### Task material:
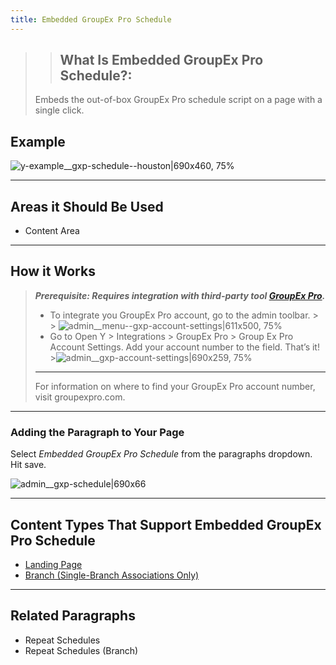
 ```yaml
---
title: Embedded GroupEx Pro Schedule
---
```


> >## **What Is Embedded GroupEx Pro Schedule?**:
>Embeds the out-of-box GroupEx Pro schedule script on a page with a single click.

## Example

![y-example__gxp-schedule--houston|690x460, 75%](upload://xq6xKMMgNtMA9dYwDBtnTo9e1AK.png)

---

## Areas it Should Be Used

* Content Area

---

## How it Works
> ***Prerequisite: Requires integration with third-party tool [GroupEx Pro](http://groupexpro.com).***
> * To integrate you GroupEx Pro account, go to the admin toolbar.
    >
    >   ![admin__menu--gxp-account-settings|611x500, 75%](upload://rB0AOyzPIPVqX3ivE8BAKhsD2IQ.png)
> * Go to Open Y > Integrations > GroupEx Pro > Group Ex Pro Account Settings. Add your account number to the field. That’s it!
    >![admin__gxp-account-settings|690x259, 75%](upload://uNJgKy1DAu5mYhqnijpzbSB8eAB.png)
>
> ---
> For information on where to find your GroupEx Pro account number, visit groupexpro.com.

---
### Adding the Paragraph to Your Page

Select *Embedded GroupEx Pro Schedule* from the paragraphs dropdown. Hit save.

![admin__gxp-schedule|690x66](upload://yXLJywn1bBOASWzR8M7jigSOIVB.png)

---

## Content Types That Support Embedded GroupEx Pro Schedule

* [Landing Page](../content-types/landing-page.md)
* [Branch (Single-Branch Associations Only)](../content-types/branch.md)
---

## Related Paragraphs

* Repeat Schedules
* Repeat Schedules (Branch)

...

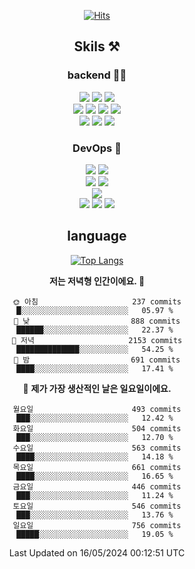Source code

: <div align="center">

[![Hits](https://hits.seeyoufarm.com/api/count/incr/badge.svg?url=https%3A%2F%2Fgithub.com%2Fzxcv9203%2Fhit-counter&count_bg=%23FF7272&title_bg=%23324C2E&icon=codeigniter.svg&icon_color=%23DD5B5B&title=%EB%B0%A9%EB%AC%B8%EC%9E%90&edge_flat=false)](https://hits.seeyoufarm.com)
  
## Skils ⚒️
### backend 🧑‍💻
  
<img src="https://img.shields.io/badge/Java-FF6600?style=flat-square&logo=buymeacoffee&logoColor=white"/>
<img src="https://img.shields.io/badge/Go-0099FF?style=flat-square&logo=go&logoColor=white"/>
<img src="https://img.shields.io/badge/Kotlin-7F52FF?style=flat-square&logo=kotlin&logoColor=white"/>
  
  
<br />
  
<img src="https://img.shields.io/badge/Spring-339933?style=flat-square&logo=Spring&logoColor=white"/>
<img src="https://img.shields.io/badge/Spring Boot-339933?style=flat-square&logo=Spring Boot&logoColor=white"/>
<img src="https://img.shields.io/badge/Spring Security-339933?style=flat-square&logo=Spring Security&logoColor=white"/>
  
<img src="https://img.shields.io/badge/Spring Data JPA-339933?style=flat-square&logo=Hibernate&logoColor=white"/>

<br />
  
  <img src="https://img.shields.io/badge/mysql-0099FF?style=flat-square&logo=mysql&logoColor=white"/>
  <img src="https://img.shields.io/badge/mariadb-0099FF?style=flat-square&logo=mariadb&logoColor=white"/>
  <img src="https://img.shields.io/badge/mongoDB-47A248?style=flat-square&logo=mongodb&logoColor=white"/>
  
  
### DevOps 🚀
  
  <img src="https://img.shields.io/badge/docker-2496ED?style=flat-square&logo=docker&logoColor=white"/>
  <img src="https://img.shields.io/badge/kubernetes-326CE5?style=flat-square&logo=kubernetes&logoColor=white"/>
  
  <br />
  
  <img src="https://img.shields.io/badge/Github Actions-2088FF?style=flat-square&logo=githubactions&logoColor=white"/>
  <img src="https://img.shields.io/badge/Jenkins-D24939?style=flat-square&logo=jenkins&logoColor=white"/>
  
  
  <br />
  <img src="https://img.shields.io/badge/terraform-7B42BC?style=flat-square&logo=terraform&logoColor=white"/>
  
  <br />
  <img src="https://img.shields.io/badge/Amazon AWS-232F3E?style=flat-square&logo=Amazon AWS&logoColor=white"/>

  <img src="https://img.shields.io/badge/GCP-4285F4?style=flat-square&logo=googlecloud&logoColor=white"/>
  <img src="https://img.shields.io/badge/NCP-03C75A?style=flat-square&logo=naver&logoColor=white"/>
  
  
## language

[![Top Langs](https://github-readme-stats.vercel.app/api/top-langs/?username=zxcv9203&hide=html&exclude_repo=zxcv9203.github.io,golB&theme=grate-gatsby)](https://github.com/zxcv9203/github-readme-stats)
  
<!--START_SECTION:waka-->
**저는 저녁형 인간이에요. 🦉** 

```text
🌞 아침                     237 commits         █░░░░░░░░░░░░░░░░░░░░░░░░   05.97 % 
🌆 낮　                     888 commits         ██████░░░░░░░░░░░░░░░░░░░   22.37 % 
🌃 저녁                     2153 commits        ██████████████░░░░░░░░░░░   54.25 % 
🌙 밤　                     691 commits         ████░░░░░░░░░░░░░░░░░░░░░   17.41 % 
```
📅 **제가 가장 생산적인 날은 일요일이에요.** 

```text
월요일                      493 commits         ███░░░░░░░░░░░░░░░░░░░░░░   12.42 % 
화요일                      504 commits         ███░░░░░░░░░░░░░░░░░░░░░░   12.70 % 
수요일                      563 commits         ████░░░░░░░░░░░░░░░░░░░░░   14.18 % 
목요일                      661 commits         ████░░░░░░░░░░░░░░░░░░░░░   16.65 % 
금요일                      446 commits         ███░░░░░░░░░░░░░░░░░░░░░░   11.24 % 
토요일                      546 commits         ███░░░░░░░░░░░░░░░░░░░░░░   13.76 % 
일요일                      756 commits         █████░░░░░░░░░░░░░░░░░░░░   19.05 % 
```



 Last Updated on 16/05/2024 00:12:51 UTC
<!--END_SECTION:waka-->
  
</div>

---

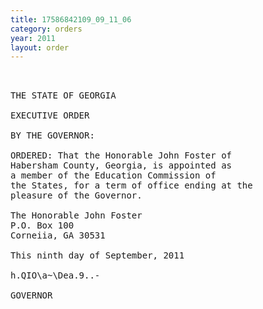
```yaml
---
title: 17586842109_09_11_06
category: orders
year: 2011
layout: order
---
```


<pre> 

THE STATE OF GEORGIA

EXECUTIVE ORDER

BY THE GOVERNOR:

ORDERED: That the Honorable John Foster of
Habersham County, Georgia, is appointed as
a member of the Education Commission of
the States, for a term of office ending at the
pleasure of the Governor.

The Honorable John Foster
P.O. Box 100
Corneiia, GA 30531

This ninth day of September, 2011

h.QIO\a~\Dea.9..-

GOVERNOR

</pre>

### Problem description:
Look through the material above and pick out each line holding the word "That".

### Answer box:
> * Go to Open Y > Integrations > GroupEx Pro > Group Ex Pro Account Settings. Add your account number to the field. That’s it!
## Content Types That Support Embedded GroupEx Pro Schedule
ORDERED: That the Honorable John Foster of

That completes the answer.